Huang Implements Online Changes, Modernizes Bookstore
Published: Thursday, April 26, 2012
Updated: Thursday, November 15, 2012 00:11
Philander Chase envisioned a bookstore integrated with college life, serving students in their education. “Is every young man to be sent hither and thither for a book and perhaps be obliged after all to send to the East before he can be accommodated?” he said in a letter written in 1825. “Surely not. … We must have a bookstore belonging to the Institution and the profits if any be applied to the education of pious young men for the ministry.”
Bookstore Manager Jim Huang, who was hired two years ago, is the newest addition to the nation’s third oldest and longest continually-operating independent bookstore. He is making Chase’s dream a reality.
In his first two years as manager, Huang has introduced rental textbooks and a price-comparison website, and he plans to offer more textbook options for students in the future.
“What we’re hoping is that you’ll be able to walk in, you’ll be able to look at a shelf and you’ll see in front of you a new, used and a rental option,” Huang said.
Huang also hopes to continue investigating the field of digital textbooks. “There’s so much going on there, so much that is exciting and appealing,” he said.
Huang prefers physical books, however. “Amazon is aggressively courting publishers, and they’re trying to get publishers onto the Kindle platform to sell only on the Kindle platform,” Huang said. “What bothers me is the idea that a book can only be purchased from one retailer.” Similarly, many large retailers like Apple refuse to sell small quantities of certain products, like Mac laptops, to a small-scale bookstore. iPhone and iPad chargers, however, have recently been added to the Bookstore’s technological offerings, and the first shipment has already sold out. “It’s hard for us to do the technology itself; it’s easier for us to do the accessories,” Huang said.
Still, Huang hopes to stock laptop-carrying backpacks and a larger selection of non-textbooks in the future. “The technology we’ve been using to run the store has been complete chaos,” Huang said. “We’ve been talking about what we want to do here, and we’ve got some big plans for rearranging during the summer.”
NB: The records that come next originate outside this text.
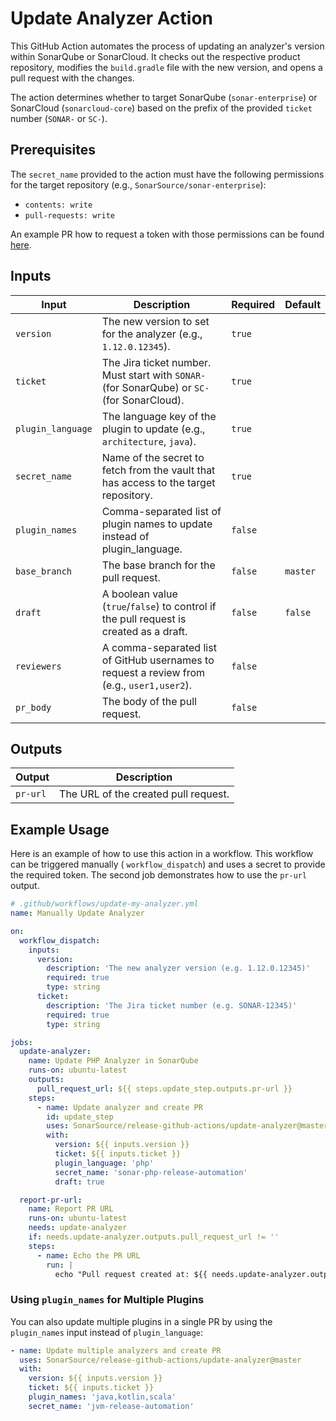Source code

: # Update Analyzer Action

This GitHub Action automates the process of updating an analyzer's version within SonarQube or SonarCloud. It checks out
the respective product repository, modifies the `build.gradle` file with the new version, and opens a pull request with
the changes.

The action determines whether to target SonarQube (`sonar-enterprise`) or SonarCloud (`sonarcloud-core`) based on the
prefix of the provided `ticket` number (`SONAR-` or `SC-`).

## Prerequisites

The `secret_name` provided to the action must have the following permissions for the target repository (e.g.,
`SonarSource/sonar-enterprise`):

* `contents: write`
* `pull-requests: write`

An example PR how to request a token with those permissions can be
found [here](https://github.com/SonarSource/re-terraform-aws-vault/pull/6693).

## Inputs

| Input             | Description                                                                                 | Required | Default  |
|-------------------|---------------------------------------------------------------------------------------------|----------|----------|
| `version`         | The new version to set for the analyzer (e.g., `1.12.0.12345`).                             | `true`   |          |
| `ticket`          | The Jira ticket number. Must start with `SONAR-` (for SonarQube) or `SC-` (for SonarCloud). | `true`   |          |
| `plugin_language` | The language key of the plugin to update (e.g., `architecture`, `java`).                    | `true`   |          |
| `secret_name`     | Name of the secret to fetch from the vault that has access to the target repository.        | `true`   |          |
| `plugin_names`    | Comma-separated list of plugin names to update instead of plugin_language.                  | `false`  |          |
| `base_branch`     | The base branch for the pull request.                                                       | `false`  | `master` |
| `draft`           | A boolean value (`true`/`false`) to control if the pull request is created as a draft.      | `false`  | `false`  |
| `reviewers`       | A comma-separated list of GitHub usernames to request a review from (e.g., `user1,user2`).  | `false`  |          |
| `pr_body`         | The body of the pull request.                                                               | `false`  |          |

## Outputs

| Output   | Description                          |
|----------|--------------------------------------|
| `pr-url` | The URL of the created pull request. |

## Example Usage

Here is an example of how to use this action in a workflow. This workflow can be triggered manually (
`workflow_dispatch`) and uses a secret to provide the required token. The second job demonstrates how to use the
`pr-url` output.

```yaml
# .github/workflows/update-my-analyzer.yml
name: Manually Update Analyzer

on:
  workflow_dispatch:
    inputs:
      version:
        description: 'The new analyzer version (e.g. 1.12.0.12345)'
        required: true
        type: string
      ticket:
        description: 'The Jira ticket number (e.g. SONAR-12345)'
        required: true
        type: string

jobs:
  update-analyzer:
    name: Update PHP Analyzer in SonarQube
    runs-on: ubuntu-latest
    outputs:
      pull_request_url: ${{ steps.update_step.outputs.pr-url }}
    steps:
      - name: Update analyzer and create PR
        id: update_step
        uses: SonarSource/release-github-actions/update-analyzer@master
        with:
          version: ${{ inputs.version }}
          ticket: ${{ inputs.ticket }}
          plugin_language: 'php'
          secret_name: 'sonar-php-release-automation'
          draft: true

  report-pr-url:
    name: Report PR URL
    runs-on: ubuntu-latest
    needs: update-analyzer
    if: needs.update-analyzer.outputs.pull_request_url != ''
    steps:
      - name: Echo the PR URL
        run: |
          echo "Pull request created at: ${{ needs.update-analyzer.outputs.pull_request_url }}"
```

### Using `plugin_names` for Multiple Plugins

You can also update multiple plugins in a single PR by using the `plugin_names` input instead of `plugin_language`:

```yaml
- name: Update multiple analyzers and create PR
  uses: SonarSource/release-github-actions/update-analyzer@master
  with:
    version: ${{ inputs.version }}
    ticket: ${{ inputs.ticket }}
    plugin_names: 'java,kotlin,scala'
    secret_name: 'jvm-release-automation'
```
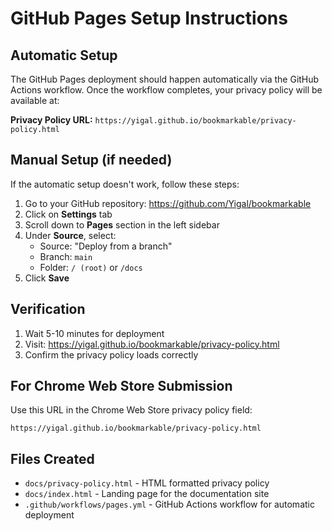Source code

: # GitHub Pages Setup Instructions

## Automatic Setup
The GitHub Pages deployment should happen automatically via the GitHub Actions workflow. Once the workflow completes, your privacy policy will be available at:

**Privacy Policy URL:** `https://yigal.github.io/bookmarkable/privacy-policy.html`

## Manual Setup (if needed)
If the automatic setup doesn't work, follow these steps:

1. Go to your GitHub repository: https://github.com/Yigal/bookmarkable
2. Click on **Settings** tab
3. Scroll down to **Pages** section in the left sidebar
4. Under **Source**, select:
   - Source: "Deploy from a branch"
   - Branch: `main`
   - Folder: `/ (root)` or `/docs` 
5. Click **Save**

## Verification
1. Wait 5-10 minutes for deployment
2. Visit: https://yigal.github.io/bookmarkable/privacy-policy.html
3. Confirm the privacy policy loads correctly

## For Chrome Web Store Submission
Use this URL in the Chrome Web Store privacy policy field:
```
https://yigal.github.io/bookmarkable/privacy-policy.html
```

## Files Created
- `docs/privacy-policy.html` - HTML formatted privacy policy
- `docs/index.html` - Landing page for the documentation site
- `.github/workflows/pages.yml` - GitHub Actions workflow for automatic deployment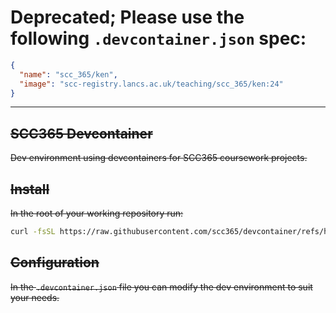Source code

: # Deprecated; Please use the following `.devcontainer.json` spec: 

```json
{
  "name": "scc_365/ken",
  "image": "scc-registry.lancs.ac.uk/teaching/scc_365/ken:24"
}
```






-----

## ~~SCC365 Devcontainer~~

~~Dev environment using devcontainers for SCC365 coursework projects.~~

## ~~Install~~

~~In the root of your working repository run:~~

```bash
curl -fsSL https://raw.githubusercontent.com/scc365/devcontainer/refs/heads/main/devcontainer.json -o .devcontainer.json
```

## ~~Configuration~~

~~In the `.devcontainer.json` file you can modify the dev environment to suit your needs.~~
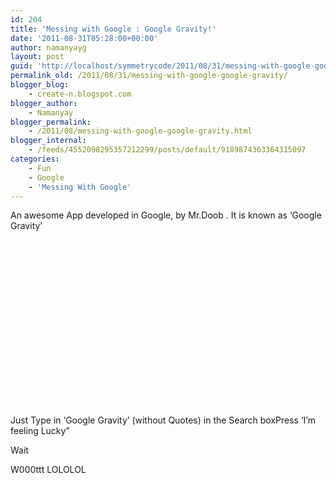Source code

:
 ```yaml
---
id: 204
title: 'Messing with Google : Google Gravity!'
date: '2011-08-31T05:28:00+00:00'
author: namanyayg
layout: post
guid: 'http://localhost/symmetrycode/2011/08/31/messing-with-google-google-gravity/'
permalink_old: /2011/08/31/messing-with-google-google-gravity/
blogger_blog:
    - create-n.blogspot.com
blogger_author:
    - Namanyay
blogger_permalink:
    - /2011/08/messing-with-google-google-gravity.html
blogger_internal:
    - /feeds/4552098295357212299/posts/default/9189874363364315097
categories:
    - Fun
    - Google
    - 'Messing With Google'
---
```


An awesome App developed in Google, by Mr.Doob . It is known as ‘Google Gravity’  

<object class="" codebase="http://download.macromedia.com/pub/shockwave/cabs/flash/swflash.cab#version=6,0,40,0" data-thumbnail-src="http://i.ytimg.com/vi/ui52UpC9VtU/0.jpg" height="266" width="320"><param name="movie" value="http://www.youtube.com/v/ui52UpC9VtU?f=user_uploads&c=google-webdrive-0&app=youtube_gdata"><param name="bgcolor" value="#FFFFFF"><embed height="266" src="http://www.youtube.com/v/ui52UpC9VtU?f=user_uploads&c=google-webdrive-0&app=youtube_gdata" type="application/x-shockwave-flash" width="320"></object>

Just Type in ‘Google Gravity’ (without Quotes) in the Search boxPress ‘I’m feeling Lucky”

Wait

W000ttt LOLOLOL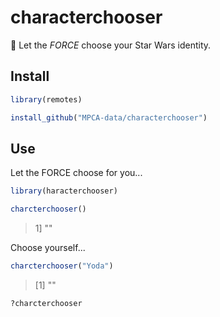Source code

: # characterchooser

:rocket: Let the _FORCE_ choose your Star Wars identity.


## Install
```r
library(remotes)

install_github("MPCA-data/characterchooser")

```

## Use

Let the FORCE choose for you...
```r
library(haracterchooser)

charcterchooser()
```
>  1] ""


Choose yourself...
```r
charcterchooser("Yoda")
```
> [1] ""


```r
?charcterchooser
```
Trisha Davidson, who works at the Bookstore, said the reorganization Huang has set in motion will lead to a much more efficient bookstore. “[Huang] is really in touch with the students because he has a daughter in college and a daughter in high school, so he seems to know what they’re going to buy,” Davidson said. “Some of us are like, ‘Why did he order that?’ But then it’ll sell really quickly. We were shocked when the Harry Potter stuff he ordered flew off the shelves.”
Huang hopes to continue providing students with the most help in buying textbooks for the lowest prices, as well as other products, which range from greeting cards to bagels. “It wasn’t long ago that this store was on the verge of being sold to Barnes & Noble,” Huang said. “I would hate to have that happen. … If the store is here in five years, I hope that it’s a lot like what we’re doing today, because I think what we offer is valuable to the community.”